By Dana Abbott
STEWART ROBERTSON, music director of the Hidden Valley Strings, described the Saturday afternoon concert accurately as “bits,” small pieces not often given a chance to shine. He noted that current classical radio programming is increasing its audience by avoiding broadcasting long compositions. Rather its programs intersperse individual movements, arias, dances and whatnot. Thus the programming is not a radio concert but rather a musical background.
The first bit selected for presentation was Air and Dance by Frederick Delius. Delius’ music does not have much traction with American audiences though some pieces do allure. Air and Dance was tropical in feel, though diffuse, reflecting a time Delius spent in Florida. Its Dance episode was so well connected to the Air and so lacking in strong rhythmic profile as to make it almost underdefined.
Antonín Dvořák provided finer inspiration with his skillful setting in Nocturne, or night music. It began with shifting chromatic harmonies, unusual for him, suggesting dreamy sleep. The piece moved through the night into an early morning, new day sequence with a brighter profile.
The final two pieces before the intermission were the musical heart of the program. Gerald Finzi’s evocative Ecologue for Piano and String Orchestra is frequently heard on classical radio. Heard on this occasion his Romance for String Orchestra was crafted from similar harmonies and even more structure despite its brevity. This is suggestive English landscape music at a very high level.
A seated harpist joined the orchestra to conclude the opening half with the Adagietto from the Fifth Symphony of Gustav Mahler, the longest and most concentrated piece of writing on the program. The music seems to evolve in a smooth line without a defined tune yet morphing into a coherency. The performance was intense, building to a powerful climax and then dying away. Adagietto may not be a piece one walks away humming, but it is a musical journey worth taking, a love letter to the composer’s wife.
If the Dvořák, Finzi and Mahler were precious bits, the second part of the program was of less exalted material. It opened with a string quartet movement from Efrem Zimbalist, an estimable violinist and teacher. (In fact, concertmaster Roy Malan was a Zimbalist student.) The double bass player sat out the movement, Andante con moto, which favors the second violins, using cellos then adding violas in the opening. The movement’s precision evidences high craftsmanship but lacks an entrancing theme that stays in the listener’s mind. This reviewer was left wondering if Zimbalist could write a good tune. The effect was impressive yet academic.
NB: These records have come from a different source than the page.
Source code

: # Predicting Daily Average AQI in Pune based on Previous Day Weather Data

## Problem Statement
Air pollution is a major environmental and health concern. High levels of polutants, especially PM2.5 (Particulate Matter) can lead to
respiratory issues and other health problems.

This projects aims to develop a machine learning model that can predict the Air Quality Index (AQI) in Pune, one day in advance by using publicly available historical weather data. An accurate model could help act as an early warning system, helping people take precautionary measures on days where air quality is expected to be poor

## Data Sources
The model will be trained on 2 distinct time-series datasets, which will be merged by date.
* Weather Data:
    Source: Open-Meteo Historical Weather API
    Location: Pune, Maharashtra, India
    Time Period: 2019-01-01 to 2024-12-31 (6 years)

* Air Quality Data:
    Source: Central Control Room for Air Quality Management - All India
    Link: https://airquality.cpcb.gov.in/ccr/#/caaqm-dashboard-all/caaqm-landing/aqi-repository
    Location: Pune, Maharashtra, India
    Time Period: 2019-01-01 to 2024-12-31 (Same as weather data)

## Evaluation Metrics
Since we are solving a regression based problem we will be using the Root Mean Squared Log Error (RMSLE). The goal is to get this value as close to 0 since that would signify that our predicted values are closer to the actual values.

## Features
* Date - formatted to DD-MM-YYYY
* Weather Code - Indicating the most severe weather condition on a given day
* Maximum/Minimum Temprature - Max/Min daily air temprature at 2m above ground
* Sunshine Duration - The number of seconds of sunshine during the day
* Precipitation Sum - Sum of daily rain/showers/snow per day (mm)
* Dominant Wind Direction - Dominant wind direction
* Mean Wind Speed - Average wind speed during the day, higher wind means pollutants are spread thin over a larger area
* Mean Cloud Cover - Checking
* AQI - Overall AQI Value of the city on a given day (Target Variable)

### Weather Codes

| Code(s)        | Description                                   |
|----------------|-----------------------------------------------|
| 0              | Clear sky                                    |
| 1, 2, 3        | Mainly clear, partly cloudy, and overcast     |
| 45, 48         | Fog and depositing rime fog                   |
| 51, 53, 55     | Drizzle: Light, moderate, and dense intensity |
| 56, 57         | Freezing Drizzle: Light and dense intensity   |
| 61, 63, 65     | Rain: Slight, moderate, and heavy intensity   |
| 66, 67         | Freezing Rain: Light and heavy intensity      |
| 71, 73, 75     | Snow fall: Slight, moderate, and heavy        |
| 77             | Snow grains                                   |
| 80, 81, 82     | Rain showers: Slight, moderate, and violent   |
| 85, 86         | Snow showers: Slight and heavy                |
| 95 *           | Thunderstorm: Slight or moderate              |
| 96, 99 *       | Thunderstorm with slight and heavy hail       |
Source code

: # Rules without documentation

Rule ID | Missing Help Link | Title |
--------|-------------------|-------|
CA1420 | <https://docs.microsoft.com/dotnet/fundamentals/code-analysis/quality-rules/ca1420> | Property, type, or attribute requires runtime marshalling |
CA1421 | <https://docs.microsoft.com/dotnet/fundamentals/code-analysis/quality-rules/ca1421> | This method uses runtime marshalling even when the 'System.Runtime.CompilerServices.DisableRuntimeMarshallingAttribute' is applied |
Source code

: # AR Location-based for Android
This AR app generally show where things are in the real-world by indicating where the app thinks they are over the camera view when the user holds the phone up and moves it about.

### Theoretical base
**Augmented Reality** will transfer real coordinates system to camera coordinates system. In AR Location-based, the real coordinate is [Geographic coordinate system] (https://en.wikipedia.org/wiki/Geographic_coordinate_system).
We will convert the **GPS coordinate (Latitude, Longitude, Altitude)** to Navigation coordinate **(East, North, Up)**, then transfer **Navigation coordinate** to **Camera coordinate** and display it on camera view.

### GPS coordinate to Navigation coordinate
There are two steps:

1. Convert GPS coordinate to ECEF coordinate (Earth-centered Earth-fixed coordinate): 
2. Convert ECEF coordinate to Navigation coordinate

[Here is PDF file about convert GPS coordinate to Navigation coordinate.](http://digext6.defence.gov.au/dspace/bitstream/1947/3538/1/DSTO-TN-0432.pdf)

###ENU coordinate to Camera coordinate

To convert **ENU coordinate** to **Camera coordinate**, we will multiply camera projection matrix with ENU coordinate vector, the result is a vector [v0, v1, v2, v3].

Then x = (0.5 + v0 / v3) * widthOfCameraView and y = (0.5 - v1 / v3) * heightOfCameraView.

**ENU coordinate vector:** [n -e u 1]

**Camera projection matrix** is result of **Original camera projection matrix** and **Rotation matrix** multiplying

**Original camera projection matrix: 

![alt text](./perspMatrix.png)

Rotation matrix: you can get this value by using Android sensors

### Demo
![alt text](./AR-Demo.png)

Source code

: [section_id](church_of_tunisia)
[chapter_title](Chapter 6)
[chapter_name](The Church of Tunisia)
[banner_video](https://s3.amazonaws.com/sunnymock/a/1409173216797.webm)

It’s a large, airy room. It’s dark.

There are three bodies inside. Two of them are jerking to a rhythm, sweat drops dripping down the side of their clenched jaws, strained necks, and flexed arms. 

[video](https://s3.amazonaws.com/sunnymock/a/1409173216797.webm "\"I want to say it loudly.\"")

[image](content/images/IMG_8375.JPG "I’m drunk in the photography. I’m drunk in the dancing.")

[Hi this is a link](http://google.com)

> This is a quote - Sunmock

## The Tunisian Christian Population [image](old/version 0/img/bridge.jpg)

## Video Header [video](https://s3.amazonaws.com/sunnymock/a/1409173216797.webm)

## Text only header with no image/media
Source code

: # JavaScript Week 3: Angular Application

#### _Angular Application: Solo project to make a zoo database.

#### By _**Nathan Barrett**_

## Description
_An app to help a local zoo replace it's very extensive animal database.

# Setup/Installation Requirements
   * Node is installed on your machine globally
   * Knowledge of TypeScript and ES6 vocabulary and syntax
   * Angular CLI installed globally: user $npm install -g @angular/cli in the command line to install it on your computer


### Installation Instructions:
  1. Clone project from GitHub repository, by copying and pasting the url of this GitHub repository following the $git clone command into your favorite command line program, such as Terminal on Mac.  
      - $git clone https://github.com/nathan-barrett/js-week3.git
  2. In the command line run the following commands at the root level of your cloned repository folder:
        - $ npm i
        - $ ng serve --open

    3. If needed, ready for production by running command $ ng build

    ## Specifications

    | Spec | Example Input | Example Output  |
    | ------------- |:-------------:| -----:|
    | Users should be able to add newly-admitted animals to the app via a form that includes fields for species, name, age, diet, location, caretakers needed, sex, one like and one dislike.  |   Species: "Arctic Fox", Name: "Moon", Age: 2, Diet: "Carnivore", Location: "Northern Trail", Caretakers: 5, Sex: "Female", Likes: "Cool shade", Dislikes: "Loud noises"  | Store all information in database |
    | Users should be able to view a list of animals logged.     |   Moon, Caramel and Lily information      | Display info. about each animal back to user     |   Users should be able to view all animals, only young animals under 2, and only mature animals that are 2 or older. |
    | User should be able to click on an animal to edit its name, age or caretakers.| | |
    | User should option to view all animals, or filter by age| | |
Robertson had praised the decision to program the complete Serenade for String Orchestra by Polish composer, Mieczysław Karłowicz. His Serenade, a student work, is well laid out for the strings–clearly organized, easy to follow. But the themes, the harmonies, the instrumental voicing and even the keys used are very similar in all four movements, evolved into folk dance-based café orchestra music of Central Europe. Needed color and contrast were missing. This piece might have been better presented in excerpt, a “bit.”
The Hidden Valley String Orchestra members, sixteen strong, perform standing except for cellists and the harpist, used in the Mahler. The players produced refined, often lush tone with burnished phrasing. The demands and opportunities in the scores were met. The first-rate Dvořák, Finzi and Mahler were small in scale but of gem-like polish in fit and finish.